Drawing inspiration from cryptocurrency mining pools, W5XDE lets you train deep learning models across multiple nodes with ease. WIIIIIDE is designed to be simple to use, yet powerful enough to handle your training needs.
Training deep learning models can be painfully slow. WIIIIIDE is here to (hopefully) change that by offering:
- Effortless Centralized Deployment: Set up a central coordinator, and let your nodes do the rest.
- Peer-to-Peer Communication: Distribute your training workload across nodes.
- Plug-and-Play Simplicity: Get started with minimal configuration headaches. (We hope...)
- Python 3.8+
- PyTorch
There are two methods of install.
pip install w5xde
,
OR
git clone https://github.com/rndmcoolawsmgrbg/wiiiiide.git
cd wiiiiide
pip install -r requirements.txt
More detailed instructions can be found in the setup guide.
WIIIIIDE is designed to be straightforward to use. Here's a minimal example to get you started:
import torch.nn as nn
class SimpleModel(nn.Module):
def __init__(self):
super().__init__()
self.layers = nn.Sequential(
nn.Linear(10, 5),
nn.ReLU(),
nn.Linear(5, 2)
)
def forward(self, x):
return self.layers(x)
from w5xde import CentralServer
from torch.utils.data import Dataset
# Your dataset should implement the PyTorch Dataset interface
dataset = YourDataset()
model = SimpleModel()
server = CentralServer(
model=model,
dataset=dataset,
batch_size=32,
ip="0.0.0.0", # Use actual IP for remote connections
port=5555
)
server.start()
from w5xde import TrainingNode
# Create the same model architecture
model = SimpleModel()
# Optional: Define a callback to monitor training
def loss_callback(loss, batch_id):
print(f"Batch {batch_id}: Loss = {loss:.4f}")
node = TrainingNode(
model=model,
server_address=('server_ip', 5555),
collect_metrics=True
)
node.train(loss_callback=loss_callback)
That's it! WIIIIIDE will handle the distributed training process automatically. For a complete working example, check out test_distributed.py.

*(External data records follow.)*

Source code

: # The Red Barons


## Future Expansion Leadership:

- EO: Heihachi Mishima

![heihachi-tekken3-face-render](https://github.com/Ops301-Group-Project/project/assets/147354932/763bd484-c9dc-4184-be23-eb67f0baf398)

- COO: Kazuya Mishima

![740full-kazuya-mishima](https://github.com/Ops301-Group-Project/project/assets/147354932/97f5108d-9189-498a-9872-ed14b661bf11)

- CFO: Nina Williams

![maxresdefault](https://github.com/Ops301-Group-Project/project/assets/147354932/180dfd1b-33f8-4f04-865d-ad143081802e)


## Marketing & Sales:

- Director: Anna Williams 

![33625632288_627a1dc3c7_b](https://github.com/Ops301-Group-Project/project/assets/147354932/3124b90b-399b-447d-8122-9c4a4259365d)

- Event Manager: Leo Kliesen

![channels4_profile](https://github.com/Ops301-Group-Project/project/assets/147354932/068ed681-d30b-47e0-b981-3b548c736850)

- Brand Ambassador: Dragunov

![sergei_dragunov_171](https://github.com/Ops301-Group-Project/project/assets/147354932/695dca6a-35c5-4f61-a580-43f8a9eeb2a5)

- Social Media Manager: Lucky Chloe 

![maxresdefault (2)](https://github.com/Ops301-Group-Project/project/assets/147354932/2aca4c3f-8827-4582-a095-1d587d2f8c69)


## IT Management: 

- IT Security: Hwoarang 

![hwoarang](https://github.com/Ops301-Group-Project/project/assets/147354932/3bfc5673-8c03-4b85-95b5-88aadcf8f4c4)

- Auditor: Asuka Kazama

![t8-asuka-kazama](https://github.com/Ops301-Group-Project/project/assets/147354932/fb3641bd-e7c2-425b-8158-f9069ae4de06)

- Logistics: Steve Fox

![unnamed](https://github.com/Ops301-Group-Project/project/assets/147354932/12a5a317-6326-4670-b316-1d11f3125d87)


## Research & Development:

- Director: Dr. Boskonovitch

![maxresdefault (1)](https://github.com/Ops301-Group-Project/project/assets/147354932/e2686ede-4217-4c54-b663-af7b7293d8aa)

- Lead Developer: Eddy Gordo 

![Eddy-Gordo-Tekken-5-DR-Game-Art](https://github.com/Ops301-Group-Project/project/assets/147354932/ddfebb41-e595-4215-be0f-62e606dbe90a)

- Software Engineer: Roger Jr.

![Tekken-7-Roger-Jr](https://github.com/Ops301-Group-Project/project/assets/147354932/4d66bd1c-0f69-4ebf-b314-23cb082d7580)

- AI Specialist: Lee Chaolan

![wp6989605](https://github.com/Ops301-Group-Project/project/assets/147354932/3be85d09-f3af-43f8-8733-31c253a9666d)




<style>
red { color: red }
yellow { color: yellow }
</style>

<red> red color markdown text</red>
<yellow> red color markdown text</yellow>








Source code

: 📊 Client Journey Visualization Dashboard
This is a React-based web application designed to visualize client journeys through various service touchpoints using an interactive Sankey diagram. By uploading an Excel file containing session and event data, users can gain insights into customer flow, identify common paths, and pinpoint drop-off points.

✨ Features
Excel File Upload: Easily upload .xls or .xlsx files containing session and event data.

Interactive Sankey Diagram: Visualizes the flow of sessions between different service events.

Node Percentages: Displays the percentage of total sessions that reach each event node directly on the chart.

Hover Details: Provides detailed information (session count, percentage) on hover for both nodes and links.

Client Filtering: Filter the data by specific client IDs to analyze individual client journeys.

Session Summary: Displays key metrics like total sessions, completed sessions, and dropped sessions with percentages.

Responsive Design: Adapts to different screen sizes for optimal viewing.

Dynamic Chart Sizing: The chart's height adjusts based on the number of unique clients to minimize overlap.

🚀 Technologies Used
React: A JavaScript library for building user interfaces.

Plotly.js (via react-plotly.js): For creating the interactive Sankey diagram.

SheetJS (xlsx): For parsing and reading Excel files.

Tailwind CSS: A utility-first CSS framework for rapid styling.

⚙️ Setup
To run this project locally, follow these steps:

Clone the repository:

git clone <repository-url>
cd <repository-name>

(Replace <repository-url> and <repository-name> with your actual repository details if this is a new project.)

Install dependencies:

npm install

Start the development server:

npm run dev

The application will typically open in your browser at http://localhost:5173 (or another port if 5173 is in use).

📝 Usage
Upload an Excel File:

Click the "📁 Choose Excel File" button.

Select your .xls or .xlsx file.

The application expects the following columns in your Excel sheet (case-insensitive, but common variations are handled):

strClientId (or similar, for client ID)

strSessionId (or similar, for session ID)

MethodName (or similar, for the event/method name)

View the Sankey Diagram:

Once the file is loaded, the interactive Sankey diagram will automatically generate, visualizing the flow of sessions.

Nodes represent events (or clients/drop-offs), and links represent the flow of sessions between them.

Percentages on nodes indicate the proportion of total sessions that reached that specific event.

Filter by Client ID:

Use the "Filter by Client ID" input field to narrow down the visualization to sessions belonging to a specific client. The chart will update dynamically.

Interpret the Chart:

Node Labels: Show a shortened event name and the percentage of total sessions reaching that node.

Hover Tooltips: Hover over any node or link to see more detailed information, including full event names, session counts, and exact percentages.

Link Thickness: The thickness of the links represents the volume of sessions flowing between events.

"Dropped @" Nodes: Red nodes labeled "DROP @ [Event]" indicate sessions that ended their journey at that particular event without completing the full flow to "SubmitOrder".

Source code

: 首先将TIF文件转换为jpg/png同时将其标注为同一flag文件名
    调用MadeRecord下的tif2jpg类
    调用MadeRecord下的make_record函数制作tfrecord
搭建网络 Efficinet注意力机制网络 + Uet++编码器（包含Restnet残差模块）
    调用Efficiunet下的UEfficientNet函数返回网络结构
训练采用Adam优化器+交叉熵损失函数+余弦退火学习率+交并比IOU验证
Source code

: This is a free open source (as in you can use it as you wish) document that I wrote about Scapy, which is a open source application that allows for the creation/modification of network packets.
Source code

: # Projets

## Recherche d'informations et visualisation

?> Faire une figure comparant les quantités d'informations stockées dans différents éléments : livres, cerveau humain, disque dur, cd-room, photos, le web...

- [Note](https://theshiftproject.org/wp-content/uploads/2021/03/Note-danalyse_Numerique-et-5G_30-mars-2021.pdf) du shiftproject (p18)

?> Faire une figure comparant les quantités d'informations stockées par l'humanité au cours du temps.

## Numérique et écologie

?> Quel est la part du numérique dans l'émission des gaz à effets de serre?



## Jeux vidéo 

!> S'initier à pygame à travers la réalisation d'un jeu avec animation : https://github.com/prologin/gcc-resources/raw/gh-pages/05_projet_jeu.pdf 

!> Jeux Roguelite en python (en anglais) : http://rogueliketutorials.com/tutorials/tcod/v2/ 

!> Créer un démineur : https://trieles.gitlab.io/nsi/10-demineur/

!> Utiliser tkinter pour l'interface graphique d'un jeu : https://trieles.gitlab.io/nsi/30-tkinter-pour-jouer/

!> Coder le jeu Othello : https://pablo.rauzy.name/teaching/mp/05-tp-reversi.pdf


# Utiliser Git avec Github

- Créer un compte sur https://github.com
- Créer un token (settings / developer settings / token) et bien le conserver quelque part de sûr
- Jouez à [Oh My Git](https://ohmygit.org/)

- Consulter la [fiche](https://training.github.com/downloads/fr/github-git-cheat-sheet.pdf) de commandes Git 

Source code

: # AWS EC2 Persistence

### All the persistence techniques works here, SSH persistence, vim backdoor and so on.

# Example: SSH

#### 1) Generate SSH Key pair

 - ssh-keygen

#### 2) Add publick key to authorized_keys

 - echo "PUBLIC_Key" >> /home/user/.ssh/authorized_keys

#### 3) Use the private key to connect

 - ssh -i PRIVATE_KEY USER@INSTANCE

WIIIIIDE handles training like a pro. Here's a quick look at how it works under the hood:
flowchart TD
A[CentralServer] -->|Distributes Batches| B[TrainingNode 1]
A -->|Distributes Batches| C[TrainingNode 2]
A -->|Distributes Batches| D[TrainingNode N]
B -->|Sends Gradients| A
C -->|Sends Gradients| A
D -->|Sends Gradients| A
subgraph Communication Flow
direction LR
E[Batch Distribution]
F[Gradient Aggregation]
end
A <-->|Socket Communication| G{Communication Mechanisms}
G -->|Pickle Serialization| H[Data Serialization]
G -->|ZLib Compression| I[Data Compression]
G -->|Struct Packing| J[Message Length Handling]
We're transparent about where WIIIIIDE is right now:
- Network Dependency: Requires a stable, high-bandwidth connection. (Especially for the central server)
- Security Considerations: Very minor forms of encryption are in place.
- Resource Management: Recommended to use on dedicated servers.
- Performance: We're continually improving and optimizing.